Plant flowering has been extensively studied, many of the genes involved have been identified, and their functions are largely understood, providing a wealth of data for our research. In B. rapa, long-day conditions, together with vernalization, promote reproductive growth over vegetative growth. Plants bolting before reaching the harvesting stage is a serious problem in Chinese cabbage [68]. Late-bolting traits are more desirable than early flowering for the cultivation of spring-sown Chinese cabbage [69]. Among the candidate genes found for bolting (flowering) in this study, chromosome 5 had several key factors related to flowering. Genes such as pentatricopeptide repeat-containing protein, defensin-like protein 2, B3 domain-containing protein REM7-like, and AAA-ATPase were found around two SNP regions of chromosome 5. Pentatricopeptide repeat (PPR) proteins play a crucial role in plant flowering, particularly in the context of cytoplasmic male sterility (CMS) and fertility restoration. PPR proteins manage mitochondrial gene expression, particularly under CMS conditions, where they restore male fertility by ensuring the proper development of pollen [45,46]. DEF2 plays a vital role in the regulation and development of floral organs, particularly in processes such as pollen formation and viability [47]. On chromosome 9, genes encoding tyrosine decarboxylase 1, ABC transporter C family member 5, and F-box proteins were involved in flowering. Tyrosine decarboxylases (TyDCs), known as a stress-induced protein in Arabidopsis thaliana, catalyze the conversion of L-tyrosine to tyramine(a key precursor in the biosynthesis of Amaryllidaceae alkaloids) in Lycoris radiata. Tyramine and its derivatives may act as signaling molecules or precursors in pathways that regulate flowering [26,52]. The ABC (ATP-Binding Cassette) transporters play crucial roles in various physiological processes in flowering by regulating hormone levels and other signaling compounds that influence flower development and stress responses [53]. F-box proteins play an essential role in plant flowering by regulating the stability of key proteins involved in the photoperiod and hormonal signaling pathways. Their ability to target specific proteins for degradation allows plants to adapt their flowering time to environmental cues and internal developmental signals [54,70].

In the case of boron deficiency, several annotated genes have been identified, but their direct roles in the stress response are unclear. However, their described functions suggest involvement in various stress responses, aiding plant survival under inappropriate conditions. Brassica rapa GATA transcription factor 21, auxin efflux carrier component 2, and cytochrome P450 were identified. There have been few reports referring the relationship between GATA transcription factor and abiotic stress response [59,60]. Among these genes, Auxin efflux carrier components, particularly the PIN-FORMED (PIN) proteins, play crucial roles in regulating the distribution and transport of auxin within plant tissues [63]. Auxin is a vital plant hormone that influences various aspects of plant growth and development, including flowering [61,62]. Cytochrome P450 enzymes (CYPs) are integral to the plant abiotic stress response. They participate in a variety of biochemical processes, including the detoxification of harmful substances and the biosynthesis of vital compounds, such as secondary metabolites, antioxidants, and phytohormones. CYPs help plants to manage oxidative stress by regulating the levels of reactive oxygen species (ROS) through antioxidant biosynthesis. Additionally, these enzymes are involved in the synthesis of hormones like jasmonic acid, salicylic acid, and abscisic acid, which play critical roles in plant responses to environmental stresses such as drought, salinity, and extreme temperatures [64].
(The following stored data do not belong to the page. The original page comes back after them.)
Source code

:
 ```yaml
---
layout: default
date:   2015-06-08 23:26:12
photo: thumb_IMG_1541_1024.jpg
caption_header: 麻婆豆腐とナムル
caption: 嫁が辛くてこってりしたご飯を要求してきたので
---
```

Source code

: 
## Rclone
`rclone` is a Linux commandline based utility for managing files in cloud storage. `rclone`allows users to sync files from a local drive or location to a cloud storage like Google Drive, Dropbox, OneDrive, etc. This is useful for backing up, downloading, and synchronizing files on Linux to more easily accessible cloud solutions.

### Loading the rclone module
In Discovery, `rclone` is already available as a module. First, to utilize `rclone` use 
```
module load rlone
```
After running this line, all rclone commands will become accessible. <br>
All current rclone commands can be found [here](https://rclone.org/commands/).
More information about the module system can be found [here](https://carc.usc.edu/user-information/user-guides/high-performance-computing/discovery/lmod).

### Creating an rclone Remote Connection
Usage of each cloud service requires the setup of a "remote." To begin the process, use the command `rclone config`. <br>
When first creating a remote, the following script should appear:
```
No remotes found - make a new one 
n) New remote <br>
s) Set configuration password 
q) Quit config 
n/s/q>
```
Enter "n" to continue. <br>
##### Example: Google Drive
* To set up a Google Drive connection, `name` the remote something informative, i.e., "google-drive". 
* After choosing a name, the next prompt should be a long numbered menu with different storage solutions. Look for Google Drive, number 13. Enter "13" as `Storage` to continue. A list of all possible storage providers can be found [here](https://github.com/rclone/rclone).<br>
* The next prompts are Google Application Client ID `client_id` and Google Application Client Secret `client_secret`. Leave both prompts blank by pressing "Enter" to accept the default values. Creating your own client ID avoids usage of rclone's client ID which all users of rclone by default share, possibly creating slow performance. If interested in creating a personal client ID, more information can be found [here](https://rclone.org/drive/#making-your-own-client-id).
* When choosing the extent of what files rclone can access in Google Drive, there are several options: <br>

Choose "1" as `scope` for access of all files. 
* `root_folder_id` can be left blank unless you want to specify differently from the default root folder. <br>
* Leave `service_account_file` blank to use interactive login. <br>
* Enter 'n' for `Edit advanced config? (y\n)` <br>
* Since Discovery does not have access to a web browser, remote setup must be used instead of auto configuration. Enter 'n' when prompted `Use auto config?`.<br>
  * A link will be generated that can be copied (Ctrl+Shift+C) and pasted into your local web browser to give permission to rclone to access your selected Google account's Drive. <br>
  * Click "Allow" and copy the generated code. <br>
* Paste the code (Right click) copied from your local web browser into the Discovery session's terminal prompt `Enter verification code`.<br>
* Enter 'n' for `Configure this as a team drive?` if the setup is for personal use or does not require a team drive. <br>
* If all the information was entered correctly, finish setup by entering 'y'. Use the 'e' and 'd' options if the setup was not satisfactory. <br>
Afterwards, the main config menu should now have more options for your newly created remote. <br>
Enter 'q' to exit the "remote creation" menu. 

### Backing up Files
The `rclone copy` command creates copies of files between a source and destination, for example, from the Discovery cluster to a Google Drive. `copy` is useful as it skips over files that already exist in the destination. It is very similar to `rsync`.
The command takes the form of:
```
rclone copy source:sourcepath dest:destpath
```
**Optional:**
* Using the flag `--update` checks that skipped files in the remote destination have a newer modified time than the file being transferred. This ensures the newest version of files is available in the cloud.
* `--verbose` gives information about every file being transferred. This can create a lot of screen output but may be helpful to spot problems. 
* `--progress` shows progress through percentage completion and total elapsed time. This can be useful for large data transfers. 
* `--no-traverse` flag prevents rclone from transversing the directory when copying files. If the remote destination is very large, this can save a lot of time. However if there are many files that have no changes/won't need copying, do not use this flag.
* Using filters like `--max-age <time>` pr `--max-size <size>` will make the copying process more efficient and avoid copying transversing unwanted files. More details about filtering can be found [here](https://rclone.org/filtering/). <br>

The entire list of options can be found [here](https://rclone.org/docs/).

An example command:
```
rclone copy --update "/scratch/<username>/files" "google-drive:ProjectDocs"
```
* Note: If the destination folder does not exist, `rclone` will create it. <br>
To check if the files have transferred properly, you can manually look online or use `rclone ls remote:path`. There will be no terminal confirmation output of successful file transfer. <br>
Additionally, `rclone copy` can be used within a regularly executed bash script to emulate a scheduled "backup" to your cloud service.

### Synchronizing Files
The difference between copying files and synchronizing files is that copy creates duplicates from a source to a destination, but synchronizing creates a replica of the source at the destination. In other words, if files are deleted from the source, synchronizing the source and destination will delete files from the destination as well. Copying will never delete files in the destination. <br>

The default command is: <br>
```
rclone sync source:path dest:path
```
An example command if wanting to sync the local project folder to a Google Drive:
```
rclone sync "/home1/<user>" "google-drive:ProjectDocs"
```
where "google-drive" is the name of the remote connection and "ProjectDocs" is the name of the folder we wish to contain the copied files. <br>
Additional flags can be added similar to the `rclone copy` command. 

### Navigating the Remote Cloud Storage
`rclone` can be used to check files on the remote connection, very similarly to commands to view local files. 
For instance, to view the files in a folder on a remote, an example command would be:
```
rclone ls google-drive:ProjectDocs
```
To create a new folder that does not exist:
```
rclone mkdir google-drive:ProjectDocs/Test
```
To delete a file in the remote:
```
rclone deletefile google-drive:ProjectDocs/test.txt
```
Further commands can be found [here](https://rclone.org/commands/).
The candidate SNPs and genes studied in this paper can provide valuable tools for breeders in developing stress-resistant Chinese cabbage. The results also provide a more comprehensive understanding of plant stress management, which can lead to better breeding practices. However, further studies are required to collect phenotype data under different environmental conditions. In addition, data from extreme weather conditions may also be necessary. There are several indications that the rate of global warming is increasing, making this study even more critical for future agricultural resilience.